In this picture, I’m laying in the washes for the base colors of a gouache painting of my daughter and me, twenty-two years ago … on her first morning in this country. She flew into Memphis (from South Korea) and into my arms and heart in November of 1985, jet-lagged and confused and just under three years old. Waking her up to take her back home with us to Mississippi the next morning, I wanted to hold her forever and to never forget how she felt in my arms. Watching this image appear on paper with paint flowing from the end of a brush held in my hand, I couldn’t help but think of the things that she would be creating in her work as an architect. At the beach this past April, I asked her what she wanted to do after grad school. “Oh, you know, I still want to save the world.” With beauty, like Dostoevsky said? One building at a time? As we drove around Seaside with its amazing architecture and beautiful landscaping, and then back to the beachfront house we had rented at Seagrove, also a lovely structure, we talked about how our environment affects us and why the archicture and “soul” of a house, even a vacation house, matters so much. She looked at me and said, “go big or go home.” She gets it.

I still want to hold her …. and tell her, as Kris Delmhorst sings, “let the beauty that you are be what you do.” And see. And hear. Like these lyrics from Rumi’s poem, sung by Kris Delmhorst:

We’ve come to the place where everything is music
Everything is music, let it play.
Why do you stay in jail when the door is wide open?
Let the beauty that you love be what you do.

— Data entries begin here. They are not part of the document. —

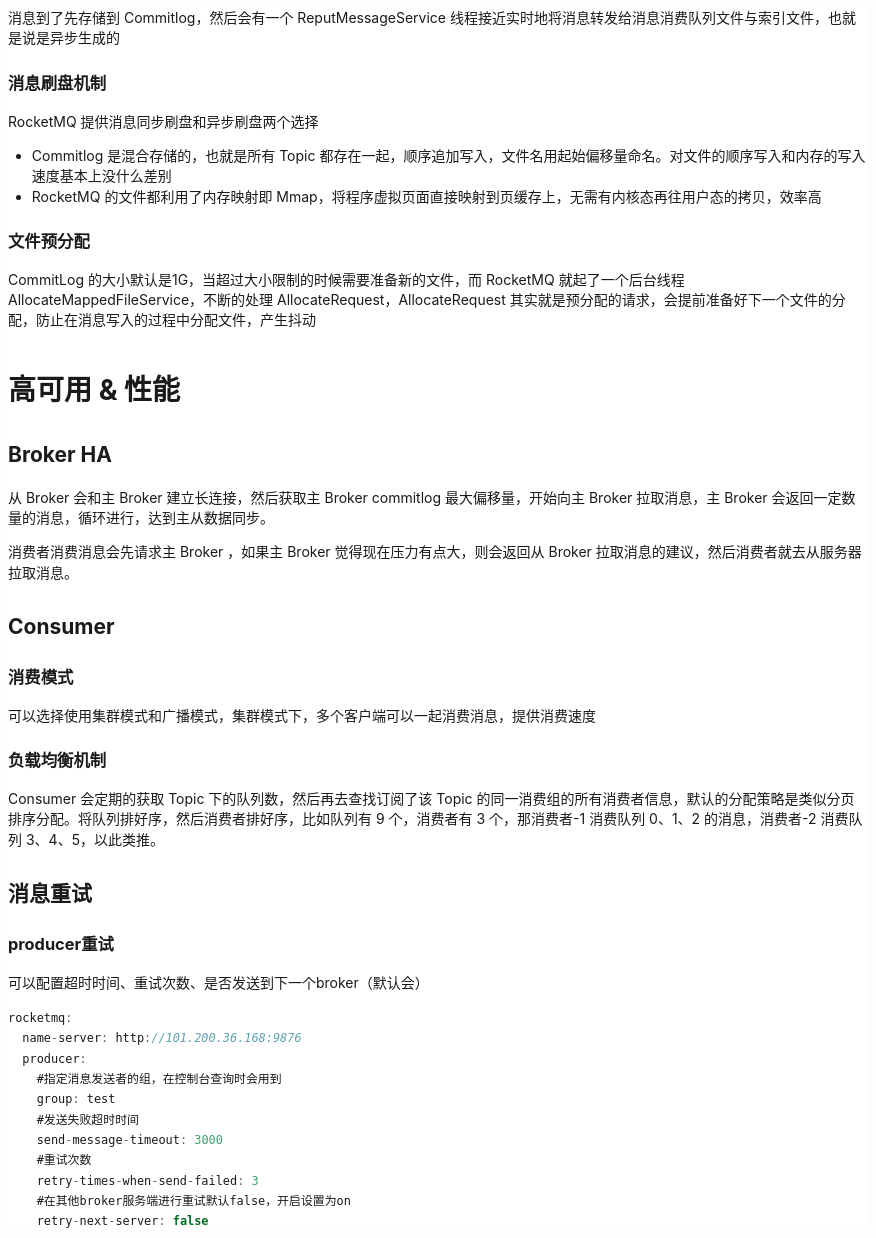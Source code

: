 消息到了先存储到 Commitlog，然后会有一个 ReputMessageService 线程接近实时地将消息转发给消息消费队列文件与索引文件，也就是说是异步生成的

### 消息刷盘机制

RocketMQ 提供消息同步刷盘和异步刷盘两个选择

- Commitlog 是混合存储的，也就是所有 Topic 都存在一起，顺序追加写入，文件名用起始偏移量命名。对文件的顺序写入和内存的写入速度基本上没什么差别
- RocketMQ 的文件都利用了内存映射即 Mmap，将程序虚拟页面直接映射到页缓存上，无需有内核态再往用户态的拷贝，效率高

### 文件预分配

CommitLog 的大小默认是1G，当超过大小限制的时候需要准备新的文件，而 RocketMQ 就起了一个后台线程 AllocateMappedFileService，不断的处理 AllocateRequest，AllocateRequest 其实就是预分配的请求，会提前准备好下一个文件的分配，防止在消息写入的过程中分配文件，产生抖动



# 高可用 & 性能

## Broker HA

从 Broker 会和主 Broker 建立长连接，然后获取主 Broker commitlog 最大偏移量，开始向主 Broker 拉取消息，主 Broker 会返回一定数量的消息，循环进行，达到主从数据同步。

消费者消费消息会先请求主 Broker ，如果主 Broker 觉得现在压力有点大，则会返回从 Broker 拉取消息的建议，然后消费者就去从服务器拉取消息。

## Consumer

### 消费模式

可以选择使用集群模式和广播模式，集群模式下，多个客户端可以一起消费消息，提供消费速度

### 负载均衡机制

Consumer 会定期的获取 Topic 下的队列数，然后再去查找订阅了该 Topic 的同一消费组的所有消费者信息，默认的分配策略是类似分页排序分配。将队列排好序，然后消费者排好序，比如队列有 9 个，消费者有 3 个，那消费者-1 消费队列 0、1、2 的消息，消费者-2 消费队列 3、4、5，以此类推。



## 消息重试

### producer重试

可以配置超时时间、重试次数、是否发送到下一个broker（默认会）

```csharp
rocketmq:
  name-server: http://101.200.36.168:9876
  producer:
    #指定消息发送者的组，在控制台查询时会用到
    group: test
    #发送失败超时时间
    send-message-timeout: 3000
    #重试次数
    retry-times-when-send-failed: 3
    #在其他broker服务端进行重试默认false，开启设置为on
    retry-next-server: false
```
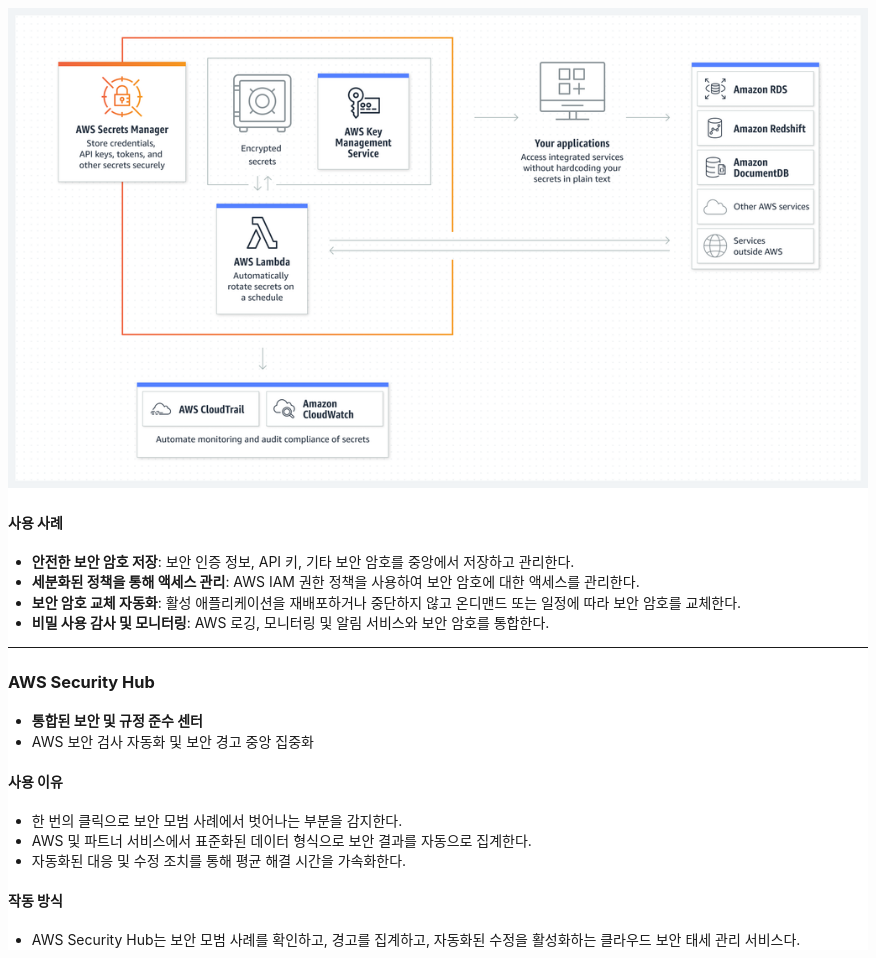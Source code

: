 ![](images/security_identity_compliance_services/aws_secrets_manager.png)

#### 사용 사례

- **안전한 보안 암호 저장**: 보안 인증 정보, API 키, 기타 보안 암호를 중앙에서 저장하고 관리한다.
- **세분화된 정책을 통해 액세스 관리**: AWS IAM 권한 정책을 사용하여 보안 암호에 대한 액세스를 관리한다.
- **보안 암호 교체 자동화**: 활성 애플리케이션을 재배포하거나 중단하지 않고 온디맨드 또는 일정에 따라 보안 암호를 교체한다.
- **비밀 사용 감사 및 모니터링**: AWS 로깅, 모니터링 및 알림 서비스와 보안 암호를 통합한다.

---

### AWS Security Hub

- **통합된 보안 및 규정 준수 센터**
- AWS 보안 검사 자동화 및 보안 경고 중앙 집중화

#### 사용 이유

- 한 번의 클릭으로 보안 모범 사례에서 벗어나는 부분을 감지한다.
- AWS 및 파트너 서비스에서 표준화된 데이터 형식으로 보안 결과를 자동으로 집계한다.
- 자동화된 대응 및 수정 조치를 통해 평균 해결 시간을 가속화한다.

#### 작동 방식

- AWS Security Hub는 보안 모범 사례를 확인하고, 경고를 집계하고, 자동화된 수정을 활성화하는 클라우드 보안 태세 관리 서비스다.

Stop talking now, open up the window
The one right there in the middle of your heart
Give us your hands, sit down in this circle
You know you got no need to keep yourself apart

Today you wake up sad and empty, don’t go back to sleep.
There’s a million ways to kneel and kiss the ground.
Don’t worry now, about saving all these songs,
There’s so many more just waiting to be found.

And if all these instruments should disappear
We would still hear something coming up from way down in the ground
Because we’ve come to the place where everything is music
Everything is music, let it play.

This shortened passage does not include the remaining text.